→ Your assignment: Work through the lines below and count those holding "states"; reply with the number only.

Stored data entries

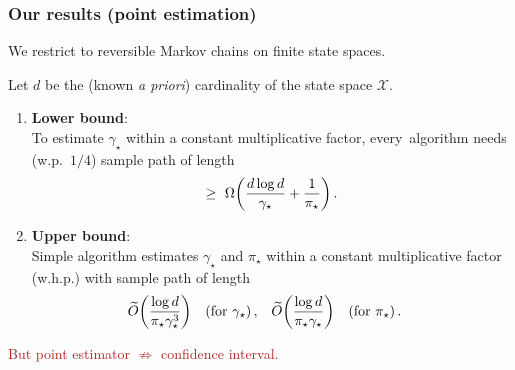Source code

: \documentclass[11pt,compress,blue4,notheorems]{beamer}
\newcommand{\GREEN}[1]{\textcolor{boldgreen}{#1}}
\newcommand{\FIREBRICK}[1]{\textcolor{firebrick}{#1}}
\newcommand\fns\footnotesize
\newcommand\pimin{\ensuremath{\pi_{\star}}}
\newcommand\gap{\ensuremath{\gamma_{\star}}}
\newcommand\states{\ensuremath{\mathcal{X}}}
\begin{document}

\begin{frame}
  \frametitle{Our results (point estimation)}

  We restrict to \GREEN{reversible Markov chains} on \GREEN{finite
  state spaces}.

  Let $d$ be the (known \emph{a priori}) cardinality of the state
  space $\states$.

  \begin{enumerate}
    \item<2->
      {\fns\textbf{Lower bound}:} \\
      To estimate $\gap$ within a constant multiplicative factor,
      \mbox{every algorithm} needs (w.p.~$1/4$) sample path of
      length
      \[
        \geq \
        \Omega\Parens{
          \frac{d \log d}{\gap} + \frac1{\pimin}
        }
        \,.
      \]

    \item<3->
      {\fns\textbf{Upper bound}:} \\
      Simple algorithm estimates $\gap$ and $\pimin$ within a constant
      multiplicative factor (w.h.p.) with sample path of length
      \begin{align*}
        \wt O\Parens{ \frac{\log d}{\pimin\gap^3} }
        & \quad
        \text{(for $\gap$)}
        \,,
        &
        \wt O\Parens{ \frac{\log d}{\pimin\gap} }
        & \quad
        \text{(for $\pimin$)}
        \,.
      \end{align*}

  \end{enumerate}

  \begin{center}
    \FIREBRICK{%
      But point estimator $\not\Rightarrow$
      confidence interval.
    }
  \end{center}

\end{frame}

\end{document}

→ Exercise result: 2